Recursive locks – a blessing or a curse?
Christopher Smith has tried very hard to come up with a case where a recursive lock is a good thing (TM). And while the article is very well thought out and presented, apparently David Butenhof (the creator of my favorite book on POSIX Threads) disagrees. Actually, it was the other way around, as Butenhofs article is way older. But anyways, as I have voiced my own opinion on the subject in this article already (executive summary of my opinion on recursive locks: I have not seen this used in practice a whole lot and it is usually a sign that something is wrong with your synchronisation patterns anyways), I wanted to comment on some of the points Christopher makes.
But first of all, let me add a word of warning: Christopher uses databases for his examples and I don’t work with these on a daily basis.

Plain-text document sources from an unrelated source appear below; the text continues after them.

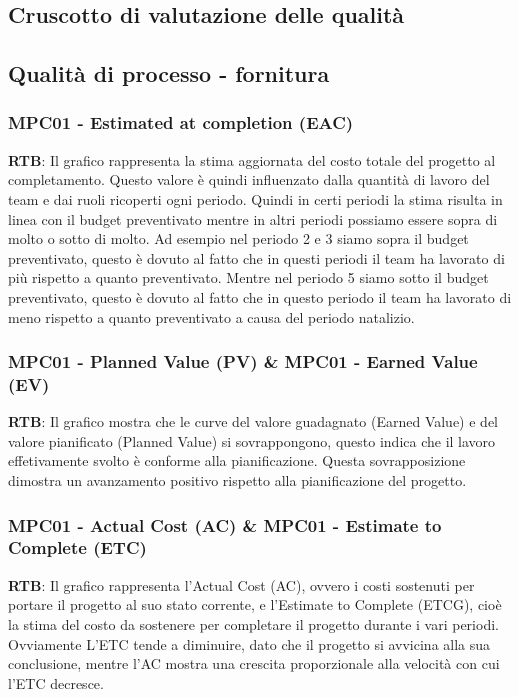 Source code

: \documentclass[10pt]{article}
\begin{document}
\begin{justify}
\section{Cruscotto di valutazione delle qualità}
\subsection{Qualità di processo - fornitura}
\subsubsection{MPC01 - Estimated at completion (EAC)}
\textbf{RTB}: Il grafico rappresenta la stima aggiornata del costo totale del progetto al completamento. Questo valore è quindi influenzato dalla quantità di lavoro del team e dai ruoli ricoperti ogni periodo. Quindi in certi periodi la stima risulta in linea con il budget preventivato mentre in altri periodi possiamo essere sopra di molto o sotto di molto. Ad esempio nel periodo 2 e 3 siamo sopra il budget preventivato, questo è dovuto al fatto che in questi periodi il team ha lavorato di più rispetto a quanto preventivato. Mentre nel periodo 5 siamo sotto il budget preventivato, questo è dovuto al fatto che in questo periodo il team ha lavorato di meno rispetto a quanto preventivato a causa del periodo natalizio.\\
\subsubsection{MPC01 - Planned Value (PV) \& MPC01 - Earned Value (EV)}
\textbf{RTB}: Il grafico mostra che le curve del valore guadagnato (Earned Value) e del valore pianificato (Planned Value) si sovrappongono, questo indica che il lavoro effetivamente svolto è conforme alla pianificazione. Questa sovrapposizione dimostra un avanzamento positivo rispetto alla pianificazione del progetto.
\subsubsection{MPC01 - Actual Cost (AC) \& MPC01 - Estimate to Complete (ETC)}
\textbf{RTB}: Il grafico rappresenta l'Actual Cost (AC), ovvero i costi sostenuti per portare il progetto al suo stato corrente, e l'Estimate to Complete (ETCG), cioè la stima del costo da sostenere per completare il progetto durante i vari periodi. \\
Ovviamente L'ETC tende a diminuire, dato che il progetto si avvicina alla sua conclusione, mentre l'AC mostra una crescita proporzionale alla velocità con cui l'ETC decresce.

\end{justify}
\end{document}
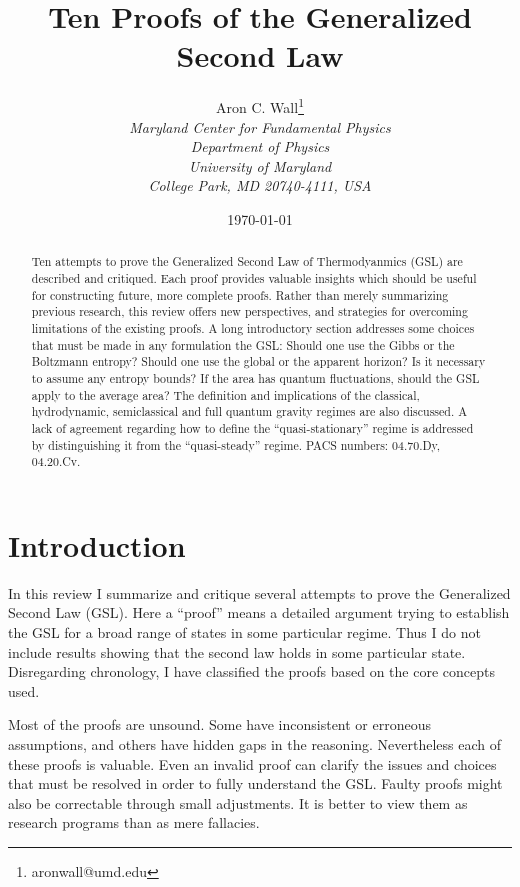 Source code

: \documentclass{article}
\author{Aron C. Wall\footnote{aronwall@umd.edu}
\\ \textit{Maryland Center for Fundamental Physics} \\ \textit{Department of Physics} \\ \textit{University of Maryland} \\ \textit{College Park, MD 20740-4111, USA} }
\title{Ten Proofs of the Generalized Second Law}
\date{\today}
\begin{document}
\maketitle

\begin{abstract}
Ten attempts to prove the Generalized Second Law of Thermodyanmics (GSL) are described and critiqued.  Each proof provides valuable insights which should be useful for constructing future, more complete proofs.  Rather than merely summarizing previous research, this review offers new perspectives, and strategies for overcoming limitations of the existing proofs.  A long introductory section addresses some choices that must be made in any formulation the GSL: Should one use the Gibbs or the Boltzmann entropy?  Should one use the global or the apparent horizon?  Is it necessary to assume any entropy bounds?  If the area has quantum fluctuations, should the GSL apply to the average area?  The definition and implications of the classical, hydrodynamic, semiclassical and full quantum gravity regimes are also discussed.  A lack of agreement regarding how to define the ``quasi-stationary'' regime is addressed by distinguishing it from the ``quasi-steady'' regime.
\newline\newline
PACS numbers: 04.70.Dy, 04.20.Cv.
\end{abstract}

\newpage
\tableofcontents
\newpage

\section{Introduction}\label{intro}

In this review I summarize and critique several attempts to prove the Generalized Second Law (GSL).  Here a ``proof'' means a detailed argument trying to establish the GSL for a broad range of states in some particular regime.  Thus I do not include results showing that the second law holds in some particular state.  Disregarding chronology, I have classified the proofs based on the core concepts used.

Most of the proofs are unsound.  Some have inconsistent or erroneous assumptions, and others have hidden gaps in the reasoning.  Nevertheless each of these proofs is valuable.  Even an invalid proof can clarify the issues and choices that must be resolved in order to fully understand the GSL.  Faulty proofs might also be correctable through small adjustments.  It is better to view them as research programs than as mere fallacies.
\end{document}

I know the basic concepts, have worked with them on some web-based projects, but that’s about it. And since I have more of an HPC-background, some of the things he suggests strike me as kind of odd, but that may be because locks are just used differently in the world of databases. Anyways, enough with the preface, let’s get on with the article:
First of all, he constructs a use-case for recursive locks, including encapsulation, a really smart logging framework, and a rarely used lock. I thought about whether or not to quote his whole example here, but decided against it because it is long. Really long. Therefore, for the rest of this article I am going to assume you have read and understood it. Here are the points that bother me about it:
- Is it really a smart idea to log into the same database, where the actual transactions are carried out as well? What happens if the database fails? Aren’t the logs there to provide a way to safeguard against loosing data in this case?
- Does the logging really need to happen inside the transaction? Christopher discusses this point himself, and reasons that this is the only way to capture the context of the transaction. I don’t know enough about databases to knowledgeably discuss this point, but I know I would normally try to avoid this. I would most likely update the log afterwards or before, even if it involves copying some data. Of course, Christopher also tries to counter this argument by saying that there is little contention on the lock- but still the whole example looks a little – set up.
- Is it a smart move to pay the performance penalty associated with recursive locks all the time, only because there may be the chance that logging is enabled and the logging framework uses the same database as its back-end? Wouldn’t it be smarter to guard against this case only if it is really needed? Sure, this may make the interface of the logger potentially uglier, because you have to provide non-locking logging operations as well and this is an implementation detail that you wanted to hide, but at least you can restructure the code so that the locking operations are merely wrappers around them and not much code duplication is involved.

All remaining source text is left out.